▶ Provided data

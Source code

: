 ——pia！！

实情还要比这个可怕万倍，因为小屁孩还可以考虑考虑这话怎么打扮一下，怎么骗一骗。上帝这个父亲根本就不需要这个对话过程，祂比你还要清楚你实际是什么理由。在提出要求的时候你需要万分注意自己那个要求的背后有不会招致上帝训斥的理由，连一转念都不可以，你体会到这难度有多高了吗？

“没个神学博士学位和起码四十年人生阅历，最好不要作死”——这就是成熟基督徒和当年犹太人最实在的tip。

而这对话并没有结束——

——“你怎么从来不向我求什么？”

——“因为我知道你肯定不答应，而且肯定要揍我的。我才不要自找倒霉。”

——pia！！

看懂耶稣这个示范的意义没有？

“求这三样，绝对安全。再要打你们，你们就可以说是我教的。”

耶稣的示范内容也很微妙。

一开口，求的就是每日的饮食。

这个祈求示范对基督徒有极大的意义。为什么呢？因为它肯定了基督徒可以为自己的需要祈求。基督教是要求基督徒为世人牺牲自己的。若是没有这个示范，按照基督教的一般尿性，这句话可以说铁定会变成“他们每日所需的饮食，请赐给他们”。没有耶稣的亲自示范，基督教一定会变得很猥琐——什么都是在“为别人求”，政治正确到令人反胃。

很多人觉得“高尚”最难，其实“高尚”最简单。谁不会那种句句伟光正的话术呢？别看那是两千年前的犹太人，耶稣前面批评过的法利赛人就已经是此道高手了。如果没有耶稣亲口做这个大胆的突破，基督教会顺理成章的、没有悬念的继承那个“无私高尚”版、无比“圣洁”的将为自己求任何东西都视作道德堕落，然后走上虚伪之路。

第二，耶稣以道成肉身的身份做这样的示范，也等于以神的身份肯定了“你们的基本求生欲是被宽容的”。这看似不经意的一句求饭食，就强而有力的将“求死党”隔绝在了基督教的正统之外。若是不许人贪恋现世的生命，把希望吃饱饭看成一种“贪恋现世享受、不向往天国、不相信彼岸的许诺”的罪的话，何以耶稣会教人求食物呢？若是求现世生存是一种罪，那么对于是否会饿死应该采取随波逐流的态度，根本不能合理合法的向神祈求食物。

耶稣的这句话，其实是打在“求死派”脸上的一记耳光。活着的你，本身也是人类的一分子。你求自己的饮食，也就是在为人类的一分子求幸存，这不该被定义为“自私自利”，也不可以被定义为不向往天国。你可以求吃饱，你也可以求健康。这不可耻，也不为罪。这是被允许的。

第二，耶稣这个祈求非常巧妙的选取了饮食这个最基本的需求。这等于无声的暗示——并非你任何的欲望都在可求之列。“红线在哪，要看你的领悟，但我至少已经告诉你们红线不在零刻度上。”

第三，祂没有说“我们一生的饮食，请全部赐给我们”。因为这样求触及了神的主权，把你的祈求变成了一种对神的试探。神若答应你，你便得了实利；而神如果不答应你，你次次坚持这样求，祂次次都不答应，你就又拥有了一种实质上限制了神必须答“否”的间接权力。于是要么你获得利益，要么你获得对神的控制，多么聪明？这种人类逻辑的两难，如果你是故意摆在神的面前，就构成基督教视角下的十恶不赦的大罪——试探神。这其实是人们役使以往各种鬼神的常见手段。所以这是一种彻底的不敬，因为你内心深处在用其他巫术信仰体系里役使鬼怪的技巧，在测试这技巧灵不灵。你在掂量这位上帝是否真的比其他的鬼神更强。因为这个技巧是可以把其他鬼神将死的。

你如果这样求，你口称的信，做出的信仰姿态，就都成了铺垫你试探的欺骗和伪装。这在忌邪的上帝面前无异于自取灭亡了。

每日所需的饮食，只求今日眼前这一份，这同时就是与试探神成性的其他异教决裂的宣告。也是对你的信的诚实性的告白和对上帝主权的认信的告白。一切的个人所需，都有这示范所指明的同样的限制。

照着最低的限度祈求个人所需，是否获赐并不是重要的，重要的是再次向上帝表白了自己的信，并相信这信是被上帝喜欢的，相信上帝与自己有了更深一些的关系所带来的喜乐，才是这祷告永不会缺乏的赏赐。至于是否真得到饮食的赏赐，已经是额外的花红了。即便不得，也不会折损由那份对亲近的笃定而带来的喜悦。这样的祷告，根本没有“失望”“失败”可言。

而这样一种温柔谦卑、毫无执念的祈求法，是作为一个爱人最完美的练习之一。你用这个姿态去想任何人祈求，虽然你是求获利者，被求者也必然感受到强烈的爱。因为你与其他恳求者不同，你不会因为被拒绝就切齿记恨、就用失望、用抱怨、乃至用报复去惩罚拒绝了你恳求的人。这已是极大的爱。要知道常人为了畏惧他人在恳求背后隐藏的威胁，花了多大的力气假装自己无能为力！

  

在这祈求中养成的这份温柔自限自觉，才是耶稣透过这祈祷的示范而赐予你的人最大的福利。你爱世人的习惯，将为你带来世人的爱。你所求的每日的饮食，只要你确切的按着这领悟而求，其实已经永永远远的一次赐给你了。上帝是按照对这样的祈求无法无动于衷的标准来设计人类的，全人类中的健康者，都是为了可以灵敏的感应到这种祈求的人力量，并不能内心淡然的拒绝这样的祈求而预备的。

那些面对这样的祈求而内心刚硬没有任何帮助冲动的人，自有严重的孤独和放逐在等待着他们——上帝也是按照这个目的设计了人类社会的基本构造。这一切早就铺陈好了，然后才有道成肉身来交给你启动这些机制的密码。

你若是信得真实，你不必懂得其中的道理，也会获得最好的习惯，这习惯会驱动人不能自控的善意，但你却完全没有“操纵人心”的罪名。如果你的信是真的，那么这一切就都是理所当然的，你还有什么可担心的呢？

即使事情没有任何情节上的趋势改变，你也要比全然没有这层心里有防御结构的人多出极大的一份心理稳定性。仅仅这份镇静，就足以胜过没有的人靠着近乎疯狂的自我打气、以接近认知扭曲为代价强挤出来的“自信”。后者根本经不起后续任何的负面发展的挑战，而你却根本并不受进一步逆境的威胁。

▶ Work task
Could you retype each record exactly as it appears?

▶ Output for this exercise
Source code

: ——pia！！

实情还要比这个可怕万倍，因为小屁孩还可以考虑考虑这话怎么打扮一下，怎么骗一骗。上帝这个父亲根本就不需要这个对话过程，祂比你还要清楚你实际是什么理由。在提出要求的时候你需要万分注意自己那个要求的背后有不会招致上帝训斥的理由，连一转念都不可以，你体会到这难度有多高了吗？

“没个神学博士学位和起码四十年人生阅历，最好不要作死”——这就是成熟基督徒和当年犹太人最实在的tip。

而这对话并没有结束——

——“你怎么从来不向我求什么？”

——“因为我知道你肯定不答应，而且肯定要揍我的。我才不要自找倒霉。”

——pia！！

看懂耶稣这个示范的意义没有？

“求这三样，绝对安全。再要打你们，你们就可以说是我教的。”

耶稣的示范内容也很微妙。

一开口，求的就是每日的饮食。

这个祈求示范对基督徒有极大的意义。为什么呢？因为它肯定了基督徒可以为自己的需要祈求。基督教是要求基督徒为世人牺牲自己的。若是没有这个示范，按照基督教的一般尿性，这句话可以说铁定会变成“他们每日所需的饮食，请赐给他们”。没有耶稣的亲自示范，基督教一定会变得很猥琐——什么都是在“为别人求”，政治正确到令人反胃。

很多人觉得“高尚”最难，其实“高尚”最简单。谁不会那种句句伟光正的话术呢？别看那是两千年前的犹太人，耶稣前面批评过的法利赛人就已经是此道高手了。如果没有耶稣亲口做这个大胆的突破，基督教会顺理成章的、没有悬念的继承那个“无私高尚”版、无比“圣洁”的将为自己求任何东西都视作道德堕落，然后走上虚伪之路。

第二，耶稣以道成肉身的身份做这样的示范，也等于以神的身份肯定了“你们的基本求生欲是被宽容的”。这看似不经意的一句求饭食，就强而有力的将“求死党”隔绝在了基督教的正统之外。若是不许人贪恋现世的生命，把希望吃饱饭看成一种“贪恋现世享受、不向往天国、不相信彼岸的许诺”的罪的话，何以耶稣会教人求食物呢？若是求现世生存是一种罪，那么对于是否会饿死应该采取随波逐流的态度，根本不能合理合法的向神祈求食物。

耶稣的这句话，其实是打在“求死派”脸上的一记耳光。活着的你，本身也是人类的一分子。你求自己的饮食，也就是在为人类的一分子求幸存，这不该被定义为“自私自利”，也不可以被定义为不向往天国。你可以求吃饱，你也可以求健康。这不可耻，也不为罪。这是被允许的。

第二，耶稣这个祈求非常巧妙的选取了饮食这个最基本的需求。这等于无声的暗示——并非你任何的欲望都在可求之列。“红线在哪，要看你的领悟，但我至少已经告诉你们红线不在零刻度上。”

第三，祂没有说“我们一生的饮食，请全部赐给我们”。因为这样求触及了神的主权，把你的祈求变成了一种对神的试探。神若答应你，你便得了实利；而神如果不答应你，你次次坚持这样求，祂次次都不答应，你就又拥有了一种实质上限制了神必须答“否”的间接权力。于是要么你获得利益，要么你获得对神的控制，多么聪明？这种人类逻辑的两难，如果你是故意摆在神的面前，就构成基督教视角下的十恶不赦的大罪——试探神。这其实是人们役使以往各种鬼神的常见手段。所以这是一种彻底的不敬，因为你内心深处在用其他巫术信仰体系里役使鬼怪的技巧，在测试这技巧灵不灵。你在掂量这位上帝是否真的比其他的鬼神更强。因为这个技巧是可以把其他鬼神将死的。

你如果这样求，你口称的信，做出的信仰姿态，就都成了铺垫你试探的欺骗和伪装。这在忌邪的上帝面前无异于自取灭亡了。

每日所需的饮食，只求今日眼前这一份，这同时就是与试探神成性的其他异教决裂的宣告。也是对你的信的诚实性的告白和对上帝主权的认信的告白。一切的个人所需，都有这示范所指明的同样的限制。

照着最低的限度祈求个人所需，是否获赐并不是重要的，重要的是再次向上帝表白了自己的信，并相信这信是被上帝喜欢的，相信上帝与自己有了更深一些的关系所带来的喜乐，才是这祷告永不会缺乏的赏赐。至于是否真得到饮食的赏赐，已经是额外的花红了。即便不得，也不会折损由那份对亲近的笃定而带来的喜悦。这样的祷告，根本没有“失望”“失败”可言。

而这样一种温柔谦卑、毫无执念的祈求法，是作为一个爱人最完美的练习之一。你用这个姿态去想任何人祈求，虽然你是求获利者，被求者也必然感受到强烈的爱。因为你与其他恳求者不同，你不会因为被拒绝就切齿记恨、就用失望、用抱怨、乃至用报复去惩罚拒绝了你恳求的人。这已是极大的爱。要知道常人为了畏惧他人在恳求背后隐藏的威胁，花了多大的力气假装自己无能为力！

  

在这祈求中养成的这份温柔自限自觉，才是耶稣透过这祈祷的示范而赐予你的人最大的福利。你爱世人的习惯，将为你带来世人的爱。你所求的每日的饮食，只要你确切的按着这领悟而求，其实已经永永远远的一次赐给你了。上帝是按照对这样的祈求无法无动于衷的标准来设计人类的，全人类中的健康者，都是为了可以灵敏的感应到这种祈求的人力量，并不能内心淡然的拒绝这样的祈求而预备的。

那些面对这样的祈求而内心刚硬没有任何帮助冲动的人，自有严重的孤独和放逐在等待着他们——上帝也是按照这个目的设计了人类社会的基本构造。这一切早就铺陈好了，然后才有道成肉身来交给你启动这些机制的密码。

你若是信得真实，你不必懂得其中的道理，也会获得最好的习惯，这习惯会驱动人不能自控的善意，但你却完全没有“操纵人心”的罪名。如果你的信是真的，那么这一切就都是理所当然的，你还有什么可担心的呢？

即使事情没有任何情节上的趋势改变，你也要比全然没有这层心里有防御结构的人多出极大的一份心理稳定性。仅仅这份镇静，就足以胜过没有的人靠着近乎疯狂的自我打气、以接近认知扭曲为代价强挤出来的“自信”。后者根本经不起后续任何的负面发展的挑战，而你却根本并不受进一步逆境的威胁。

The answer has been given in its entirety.